# 📌 Imbalanced Dataset in Machine Learning

## 🔹 Understanding Imbalanced Data
In machine learning, an **imbalanced dataset** occurs when one class significantly outnumbers the other in a classification problem.

### **Example of an Imbalanced Dataset**
Imagine we have a binary classification dataset where we are predicting **'yes'** or **'no'** responses.
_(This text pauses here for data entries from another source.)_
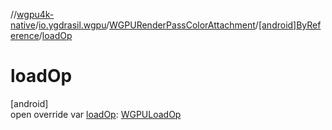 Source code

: //[wgpu4k-native](../../../../index.md)/[io.ygdrasil.wgpu](../../index.md)/[WGPURenderPassColorAttachment](../index.md)/[[android]ByReference](index.md)/[loadOp](load-op.md)

# loadOp

[android]\
open override var [loadOp](load-op.md): [WGPULoadOp](../../-w-g-p-u-load-op/index.md) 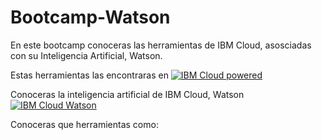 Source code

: # Bootcamp-Watson
En este bootcamp conoceras las herramientas de IBM Cloud, asosciadas con su Inteligencia Artificial, Watson.

Estas herramientas las encontraras en [![IBM Cloud powered][img-ibmcloud-powered]][url-ibmcloud]

Conoceras la inteligencia artificial de IBM Cloud, Watson [![IBM Cloud Watson][img-ibmcloud-watson]][url-ibmcloud-watson]

Conoceras que herramientas como:



[img-ibmcloud-powered]: https://img.shields.io/badge/IBM%20cloud-powered-blue.svg
[url-ibmcloud]: https://www.ibm.com/cloud/
[img-ibmcloud-watson]: https://img.shiels.io/badge/IBM%20cloud-watson-blue.svg
[url-ibmcloud-watson]: https://www.ibm.com/watson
- **Total Data Points** = 1000  
- **Class Distribution:**
  - **900** → "Yes" ✅  
  - **100** → "No" ❌  
- **Ratio** = 900:100 → **9:1 imbalance**  

## ⚠️ Problem with Imbalanced Data
When training a machine learning model on an imbalanced dataset, it tends to **favor the majority class** (900 "Yes") and underperforms in predicting the minority class (100 "No").  
This leads to **biased predictions** and poor recall for the minority class.

---

## 🎯 Solutions to Handle Imbalanced Data
There are two major techniques to handle imbalanced datasets:  

### **1️⃣ Up-Sampling (Oversampling)**
- **Goal:** Increase the number of samples in the minority class by duplicating or generating synthetic samples.  
- **Effect:** Helps balance the dataset by giving the model more examples of the minority class.  
- **Methods:**  
  - Random Over-Sampling  
  - Synthetic Minority Over-sampling Technique (**SMOTE**)  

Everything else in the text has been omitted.